Multiproxy study of anthropogenic and climatic changes in the last two millennia from a small mire in central Poland

Hydrobiologia (Impact Factor: 2.28). 05/2010; 631(1):213-230. DOI: 10.1007/978-90-481-3387-1_13
Source: OAI

ABSTRACT The Żabieniec kettle hole is the first peatland in central Poland analyzed quantitatively with four biotic proxies (plant macrofossils, pollen, testate amoebae and chironomids) to reconstruct the past environmental change. Palaeoecological data were supported by historical and archaeological records. We focused on autogenic vegetation change and human impact in relation to climatic effects. The aims of our study were (a) to describe the development history of the mire during the last 2,000 years, (b) to date and reconstruct the anthropogenic land-use changes and (c) to discuss a possible climatic signal in the peat archive.
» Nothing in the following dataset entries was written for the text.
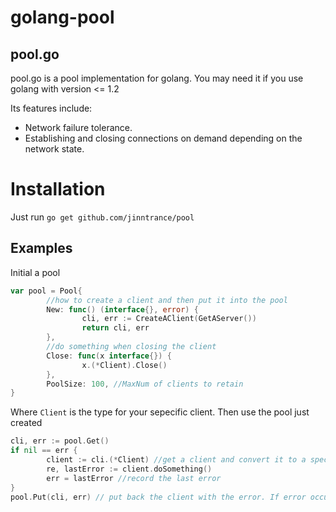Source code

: golang-pool
====

## pool.go

pool.go is a pool implementation for golang. You may need it if you use golang with version <= 1.2 

Its features include:

* Network failure tolerance.
* Establishing and closing connections on demand depending on the network state.

# Installation

Just run `go get github.com/jinntrance/pool`

## Examples

Initial a pool
```go
var pool = Pool{
        //how to create a client and then put it into the pool
        New: func() (interface{}, error) {
                cli, err := CreateAClient(GetAServer())
                return cli, err
        },
        //do something when closing the client
        Close: func(x interface{}) {
                x.(*Client).Close()
        },
        PoolSize: 100, //MaxNum of clients to retain
}

```
Where `Client` is the type for your sepecific client.
Then use the pool just created
```go
cli, err := pool.Get()
if nil == err {
        client := cli.(*Client) //get a client and convert it to a specific type
        re, lastError := client.doSomething()
        err = lastError //record the last error
} 
pool.Put(cli, err) // put back the client with the error. If error occurs and 'err' is not nil, 'cli' would be closed.
```

<script type="text/javascript" src="http://www.josephjctang.com/assets/js/analytics.js" async="async"></script>
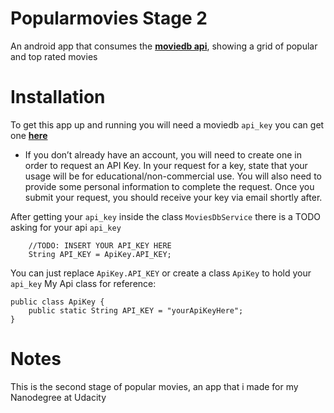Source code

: # Popularmovies Stage 2
An android app that consumes the [**moviedb api**](https://www.themoviedb.org/documentation/api), showing a grid of popular and top rated movies

# Installation
To get this app up and running you will need a moviedb ``api_key`` you can get one [**here**](https://www.themoviedb.org/documentation/api)
* If you don’t already have an account, you will need to create one in order to request an API Key.
In your request for a key, state that your usage will be for educational/non-commercial use. You will also need to provide some personal information to complete the request. Once you submit your request, you should receive your key via email shortly after.

After getting your ``api_key`` inside the class ``MoviesDbService`` there is a TODO asking for your api ``api_key``

```
    //TODO: INSERT YOUR API_KEY HERE
    String API_KEY = ApiKey.API_KEY;
```
You can just replace ``ApiKey.API_KEY`` or create a class ``ApiKey`` to hold your ``api_key``
My Api class for reference:
```
public class ApiKey {
    public static String API_KEY = "yourApiKeyHere";
}
```

# Notes 
This is the second stage of popular movies, an app that i made for my Nanodegree at Udacity
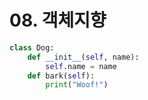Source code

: # 08. 객체지향

```python
class Dog:
    def __init__(self, name):
        self.name = name
    def bark(self):
        print("Woof!")
```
The combination of proxies revealed dramatic shifts that took place in the peatland since the Roman Period.Żabieniec was a very wet telmatic habitat until ca. AD 600. Then, the water table declined, and the site transformed into a Sphagnum-dominated mire. This dry shift took place mainly during the Early Medieval Period. Human impact was gradually increasing, and it was particularly emphasized by deforestation since AD 1250 (beginning of the Late Medieval Period). Consequently, surface run-off and aeolian transport from the exposed soils caused the eutrophication of the mire. Furthermore, chironomids and testate
amoebae reveal the beginning of a wet shift ca. AD 1350. Openness considerably increased in the Late Medieval and the Modern Periods. The highest water table during the last 1,000 years was recorded between AD 1500 and 1800. This wet event is connected with deforestation, but it could be also associated with the Little Ice Age. Our study shows plant succession in the Żabieniec peatland, which can be explained with the recent landscape transformation. However, such changes are also possibly linked with the major climatic episodes during the last two millennia, such as the Medieval Warm Period and the Little Ice Age.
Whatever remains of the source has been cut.